▸ **Dataset**:
:::::

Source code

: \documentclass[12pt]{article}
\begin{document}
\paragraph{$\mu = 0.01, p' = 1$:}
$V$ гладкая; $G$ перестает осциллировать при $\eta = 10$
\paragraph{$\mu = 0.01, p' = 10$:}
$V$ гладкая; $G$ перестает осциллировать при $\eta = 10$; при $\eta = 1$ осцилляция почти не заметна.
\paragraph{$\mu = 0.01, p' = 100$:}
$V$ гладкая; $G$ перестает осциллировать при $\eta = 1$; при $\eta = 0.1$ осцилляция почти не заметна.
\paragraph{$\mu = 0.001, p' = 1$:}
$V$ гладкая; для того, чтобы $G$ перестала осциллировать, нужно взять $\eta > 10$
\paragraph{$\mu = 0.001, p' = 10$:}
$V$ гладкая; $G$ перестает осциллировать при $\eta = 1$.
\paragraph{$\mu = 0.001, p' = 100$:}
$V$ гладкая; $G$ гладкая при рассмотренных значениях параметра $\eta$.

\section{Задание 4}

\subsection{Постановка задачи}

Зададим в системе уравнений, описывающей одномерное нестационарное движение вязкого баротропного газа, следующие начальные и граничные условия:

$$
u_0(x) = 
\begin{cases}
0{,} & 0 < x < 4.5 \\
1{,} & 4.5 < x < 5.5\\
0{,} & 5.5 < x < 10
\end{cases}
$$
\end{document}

:::::

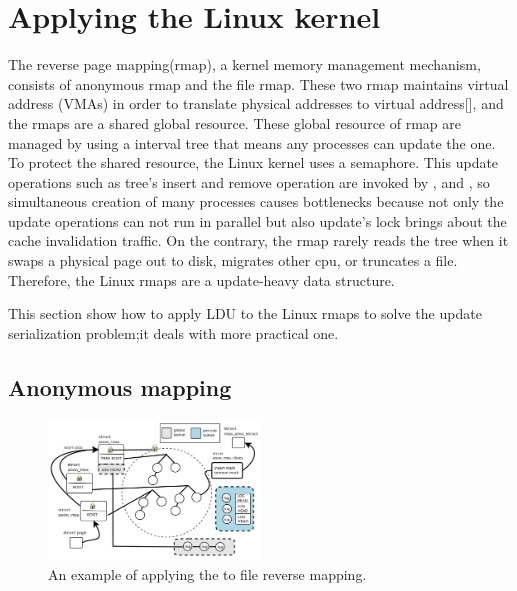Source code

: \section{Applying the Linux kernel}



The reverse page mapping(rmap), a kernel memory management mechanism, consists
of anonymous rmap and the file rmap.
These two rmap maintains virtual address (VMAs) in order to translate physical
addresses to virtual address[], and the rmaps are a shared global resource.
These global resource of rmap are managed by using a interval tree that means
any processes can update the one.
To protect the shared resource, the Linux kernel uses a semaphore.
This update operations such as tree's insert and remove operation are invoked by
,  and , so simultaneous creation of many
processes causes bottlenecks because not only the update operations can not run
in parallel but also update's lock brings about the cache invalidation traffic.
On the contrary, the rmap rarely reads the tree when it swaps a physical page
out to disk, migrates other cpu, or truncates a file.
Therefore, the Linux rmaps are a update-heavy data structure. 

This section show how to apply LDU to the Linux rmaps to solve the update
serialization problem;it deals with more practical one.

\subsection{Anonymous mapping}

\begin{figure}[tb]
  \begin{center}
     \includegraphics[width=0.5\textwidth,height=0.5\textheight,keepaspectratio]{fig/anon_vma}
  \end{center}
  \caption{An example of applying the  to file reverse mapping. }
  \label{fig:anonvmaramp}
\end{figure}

:::::

▸ **What the exercise asks**:
In the listing above, start at the line with "processes causes bottlenecks", go on through the line with "Therefore, the Linux", and copy each of those lines exactly; leave out all the rest.

▸ **Answer space**:
processes causes bottlenecks because not only the update operations can not run
in parallel but also update's lock brings about the cache invalidation traffic.
On the contrary, the rmap rarely reads the tree when it swaps a physical page
out to disk, migrates other cpu, or truncates a file.
Therefore, the Linux rmaps are a update-heavy data structure. 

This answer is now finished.